- **SUPPLIED MATERIAL**:
+ + + + +

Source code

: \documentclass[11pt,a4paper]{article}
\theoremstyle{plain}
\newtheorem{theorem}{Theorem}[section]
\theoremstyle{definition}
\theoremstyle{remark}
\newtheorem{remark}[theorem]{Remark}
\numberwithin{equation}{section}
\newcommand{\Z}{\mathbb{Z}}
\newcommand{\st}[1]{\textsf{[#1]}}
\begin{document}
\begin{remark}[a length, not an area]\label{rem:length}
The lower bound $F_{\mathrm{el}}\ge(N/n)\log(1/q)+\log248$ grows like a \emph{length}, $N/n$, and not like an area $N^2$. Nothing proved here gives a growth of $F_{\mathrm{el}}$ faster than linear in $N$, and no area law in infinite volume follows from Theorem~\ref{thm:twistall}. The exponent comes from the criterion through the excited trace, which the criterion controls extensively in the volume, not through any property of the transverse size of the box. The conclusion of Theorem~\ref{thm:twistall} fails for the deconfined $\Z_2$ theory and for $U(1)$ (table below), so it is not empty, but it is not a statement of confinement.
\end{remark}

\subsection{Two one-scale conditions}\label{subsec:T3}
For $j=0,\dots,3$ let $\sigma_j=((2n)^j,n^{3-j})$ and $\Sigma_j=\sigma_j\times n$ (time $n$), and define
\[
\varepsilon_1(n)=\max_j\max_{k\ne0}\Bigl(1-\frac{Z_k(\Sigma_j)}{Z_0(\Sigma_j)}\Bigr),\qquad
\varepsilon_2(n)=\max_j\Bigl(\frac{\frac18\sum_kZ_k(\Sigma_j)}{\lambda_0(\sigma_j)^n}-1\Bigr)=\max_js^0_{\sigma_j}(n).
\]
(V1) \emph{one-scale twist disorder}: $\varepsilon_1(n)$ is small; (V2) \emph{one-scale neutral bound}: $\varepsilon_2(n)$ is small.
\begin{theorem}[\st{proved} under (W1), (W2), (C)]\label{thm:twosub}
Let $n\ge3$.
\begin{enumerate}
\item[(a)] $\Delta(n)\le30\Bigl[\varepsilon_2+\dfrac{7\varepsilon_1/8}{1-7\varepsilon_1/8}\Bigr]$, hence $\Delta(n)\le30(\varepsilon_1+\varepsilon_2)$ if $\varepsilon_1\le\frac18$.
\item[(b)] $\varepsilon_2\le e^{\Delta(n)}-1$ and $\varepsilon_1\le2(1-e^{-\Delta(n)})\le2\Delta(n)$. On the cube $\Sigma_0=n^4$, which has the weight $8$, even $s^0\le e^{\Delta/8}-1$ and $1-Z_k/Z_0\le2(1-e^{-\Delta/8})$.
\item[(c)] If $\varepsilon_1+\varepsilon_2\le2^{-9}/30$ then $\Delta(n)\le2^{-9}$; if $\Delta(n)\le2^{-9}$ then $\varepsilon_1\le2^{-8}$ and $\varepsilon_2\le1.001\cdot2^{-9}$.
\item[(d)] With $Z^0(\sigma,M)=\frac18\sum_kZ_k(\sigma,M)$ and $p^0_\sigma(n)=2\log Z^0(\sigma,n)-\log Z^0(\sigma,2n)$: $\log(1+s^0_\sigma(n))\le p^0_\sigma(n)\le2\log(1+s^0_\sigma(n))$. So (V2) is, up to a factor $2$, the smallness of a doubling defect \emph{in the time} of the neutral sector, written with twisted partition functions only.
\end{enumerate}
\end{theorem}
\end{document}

+ + + + +

- **YOUR ASSIGNMENT**: From the records above, extract every line exactly as it stands.

- **ANSWER TO THIS PROBLEM**:
Source code

: \documentclass[11pt,a4paper]{article}
\theoremstyle{plain}
\newtheorem{theorem}{Theorem}[section]
\theoremstyle{definition}
\theoremstyle{remark}
\newtheorem{remark}[theorem]{Remark}
\numberwithin{equation}{section}
\newcommand{\Z}{\mathbb{Z}}
\newcommand{\st}[1]{\textsf{[#1]}}
\begin{document}
\begin{remark}[a length, not an area]\label{rem:length}
The lower bound $F_{\mathrm{el}}\ge(N/n)\log(1/q)+\log248$ grows like a \emph{length}, $N/n$, and not like an area $N^2$. Nothing proved here gives a growth of $F_{\mathrm{el}}$ faster than linear in $N$, and no area law in infinite volume follows from Theorem~\ref{thm:twistall}. The exponent comes from the criterion through the excited trace, which the criterion controls extensively in the volume, not through any property of the transverse size of the box. The conclusion of Theorem~\ref{thm:twistall} fails for the deconfined $\Z_2$ theory and for $U(1)$ (table below), so it is not empty, but it is not a statement of confinement.
\end{remark}

\subsection{Two one-scale conditions}\label{subsec:T3}
For $j=0,\dots,3$ let $\sigma_j=((2n)^j,n^{3-j})$ and $\Sigma_j=\sigma_j\times n$ (time $n$), and define
\[
\varepsilon_1(n)=\max_j\max_{k\ne0}\Bigl(1-\frac{Z_k(\Sigma_j)}{Z_0(\Sigma_j)}\Bigr),\qquad
\varepsilon_2(n)=\max_j\Bigl(\frac{\frac18\sum_kZ_k(\Sigma_j)}{\lambda_0(\sigma_j)^n}-1\Bigr)=\max_js^0_{\sigma_j}(n).
\]
(V1) \emph{one-scale twist disorder}: $\varepsilon_1(n)$ is small; (V2) \emph{one-scale neutral bound}: $\varepsilon_2(n)$ is small.
\begin{theorem}[\st{proved} under (W1), (W2), (C)]\label{thm:twosub}
Let $n\ge3$.
\begin{enumerate}
\item[(a)] $\Delta(n)\le30\Bigl[\varepsilon_2+\dfrac{7\varepsilon_1/8}{1-7\varepsilon_1/8}\Bigr]$, hence $\Delta(n)\le30(\varepsilon_1+\varepsilon_2)$ if $\varepsilon_1\le\frac18$.
\item[(b)] $\varepsilon_2\le e^{\Delta(n)}-1$ and $\varepsilon_1\le2(1-e^{-\Delta(n)})\le2\Delta(n)$. On the cube $\Sigma_0=n^4$, which has the weight $8$, even $s^0\le e^{\Delta/8}-1$ and $1-Z_k/Z_0\le2(1-e^{-\Delta/8})$.
\item[(c)] If $\varepsilon_1+\varepsilon_2\le2^{-9}/30$ then $\Delta(n)\le2^{-9}$; if $\Delta(n)\le2^{-9}$ then $\varepsilon_1\le2^{-8}$ and $\varepsilon_2\le1.001\cdot2^{-9}$.
\item[(d)] With $Z^0(\sigma,M)=\frac18\sum_kZ_k(\sigma,M)$ and $p^0_\sigma(n)=2\log Z^0(\sigma,n)-\log Z^0(\sigma,2n)$: $\log(1+s^0_\sigma(n))\le p^0_\sigma(n)\le2\log(1+s^0_\sigma(n))$. So (V2) is, up to a factor $2$, the smallness of a doubling defect \emph{in the time} of the neutral sector, written with twisted partition functions only.
\end{enumerate}
\end{theorem}
\end{document}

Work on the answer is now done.